Stored data entries:
Segment Open

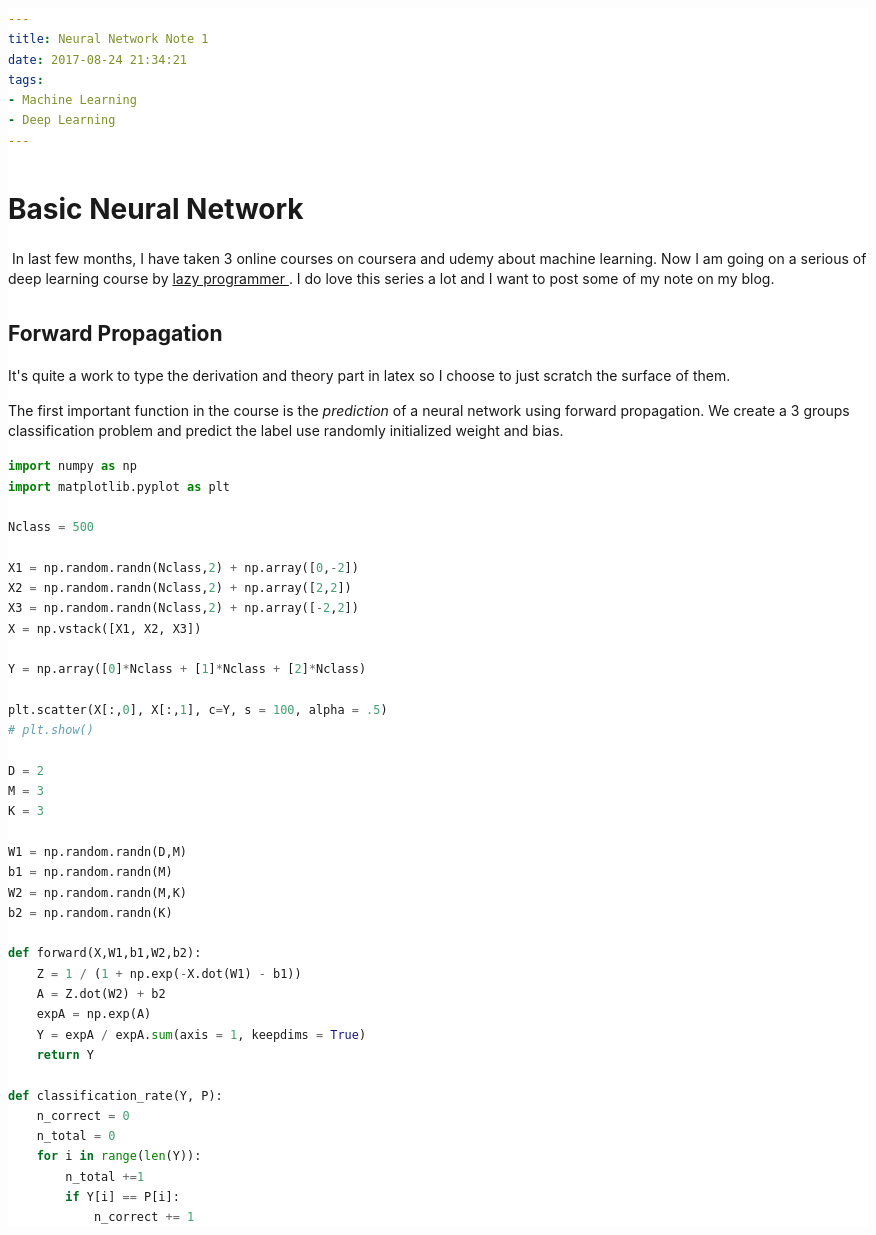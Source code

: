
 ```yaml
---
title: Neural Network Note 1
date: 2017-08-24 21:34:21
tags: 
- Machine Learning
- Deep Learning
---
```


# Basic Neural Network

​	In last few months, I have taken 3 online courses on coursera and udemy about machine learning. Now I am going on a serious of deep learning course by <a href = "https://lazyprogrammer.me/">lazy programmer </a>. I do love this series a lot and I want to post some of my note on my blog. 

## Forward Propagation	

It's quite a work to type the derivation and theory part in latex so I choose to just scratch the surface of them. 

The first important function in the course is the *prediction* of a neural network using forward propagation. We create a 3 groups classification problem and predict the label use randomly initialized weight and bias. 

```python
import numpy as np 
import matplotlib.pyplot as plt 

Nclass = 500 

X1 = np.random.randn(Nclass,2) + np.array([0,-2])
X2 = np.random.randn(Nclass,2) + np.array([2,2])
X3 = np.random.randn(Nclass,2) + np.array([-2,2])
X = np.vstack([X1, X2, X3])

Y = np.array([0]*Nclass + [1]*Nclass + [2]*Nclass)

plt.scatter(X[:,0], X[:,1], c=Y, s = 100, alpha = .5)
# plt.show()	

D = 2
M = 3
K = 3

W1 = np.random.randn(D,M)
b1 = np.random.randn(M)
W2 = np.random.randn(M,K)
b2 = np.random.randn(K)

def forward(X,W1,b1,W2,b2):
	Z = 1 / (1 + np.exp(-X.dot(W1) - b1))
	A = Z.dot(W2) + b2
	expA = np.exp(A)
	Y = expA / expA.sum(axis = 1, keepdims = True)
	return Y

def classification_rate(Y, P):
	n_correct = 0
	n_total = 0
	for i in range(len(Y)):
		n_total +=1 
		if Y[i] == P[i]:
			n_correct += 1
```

Segment Closed
Segment Open

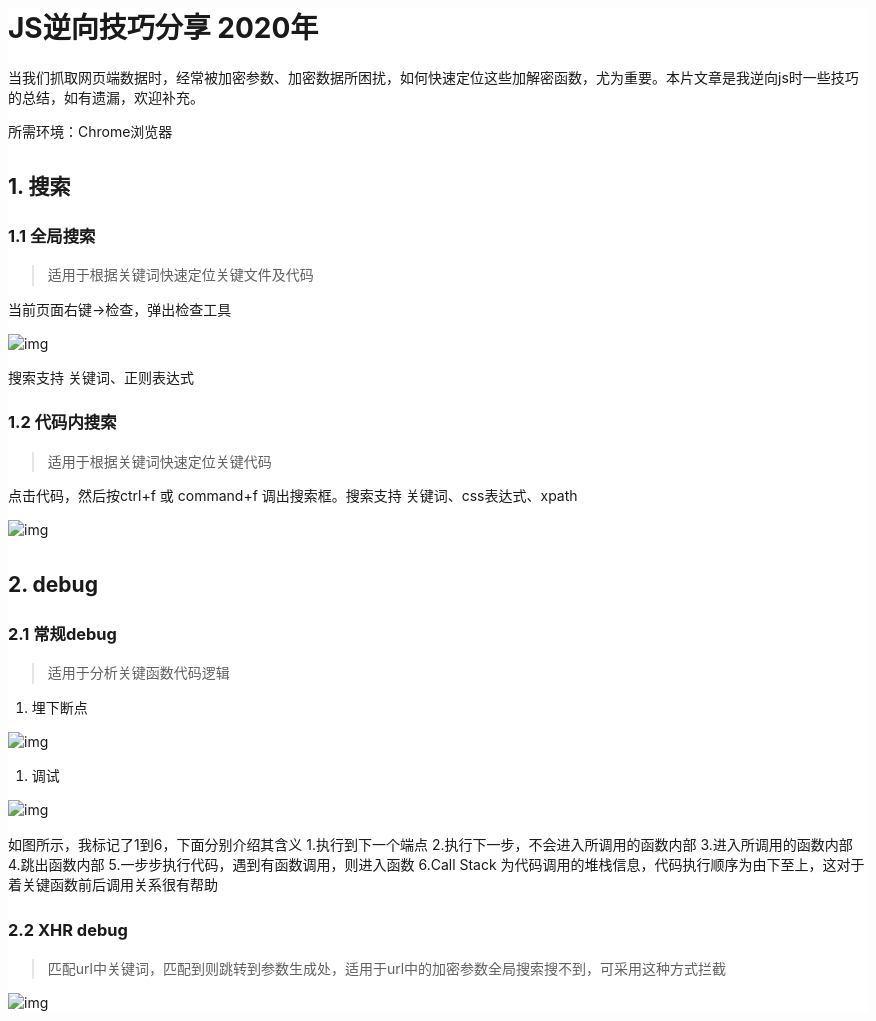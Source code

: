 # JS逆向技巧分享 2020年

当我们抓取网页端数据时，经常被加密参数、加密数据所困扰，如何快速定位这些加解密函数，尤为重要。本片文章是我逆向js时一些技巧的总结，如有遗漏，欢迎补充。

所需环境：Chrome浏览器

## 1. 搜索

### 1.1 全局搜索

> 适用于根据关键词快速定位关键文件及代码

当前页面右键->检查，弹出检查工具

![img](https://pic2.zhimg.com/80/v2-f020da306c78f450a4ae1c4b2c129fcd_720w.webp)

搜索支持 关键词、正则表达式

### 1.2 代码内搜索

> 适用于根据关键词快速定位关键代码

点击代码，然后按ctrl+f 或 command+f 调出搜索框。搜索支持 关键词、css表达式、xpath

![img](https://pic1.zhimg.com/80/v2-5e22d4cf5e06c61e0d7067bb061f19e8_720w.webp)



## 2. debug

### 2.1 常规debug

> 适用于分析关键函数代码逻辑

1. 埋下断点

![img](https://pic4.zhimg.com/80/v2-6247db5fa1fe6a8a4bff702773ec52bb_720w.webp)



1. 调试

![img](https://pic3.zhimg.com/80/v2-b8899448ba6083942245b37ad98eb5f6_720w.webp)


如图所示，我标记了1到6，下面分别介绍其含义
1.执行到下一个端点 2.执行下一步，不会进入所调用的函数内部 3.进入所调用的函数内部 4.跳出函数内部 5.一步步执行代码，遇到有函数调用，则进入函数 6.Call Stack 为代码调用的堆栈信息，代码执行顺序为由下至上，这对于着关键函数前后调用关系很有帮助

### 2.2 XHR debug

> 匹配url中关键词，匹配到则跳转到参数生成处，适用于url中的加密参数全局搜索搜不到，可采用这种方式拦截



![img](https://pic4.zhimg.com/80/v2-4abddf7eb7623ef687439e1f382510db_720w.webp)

Segment Closed

DESCRIPTION OF THE TASK
Within the data above, find the lines that contain the word "zhimg" and copy each of them.

TASK ANSWER
![img](https://pic2.zhimg.com/80/v2-f020da306c78f450a4ae1c4b2c129fcd_720w.webp)
![img](https://pic1.zhimg.com/80/v2-5e22d4cf5e06c61e0d7067bb061f19e8_720w.webp)
![img](https://pic4.zhimg.com/80/v2-6247db5fa1fe6a8a4bff702773ec52bb_720w.webp)
![img](https://pic3.zhimg.com/80/v2-b8899448ba6083942245b37ad98eb5f6_720w.webp)
![img](https://pic4.zhimg.com/80/v2-4abddf7eb7623ef687439e1f382510db_720w.webp)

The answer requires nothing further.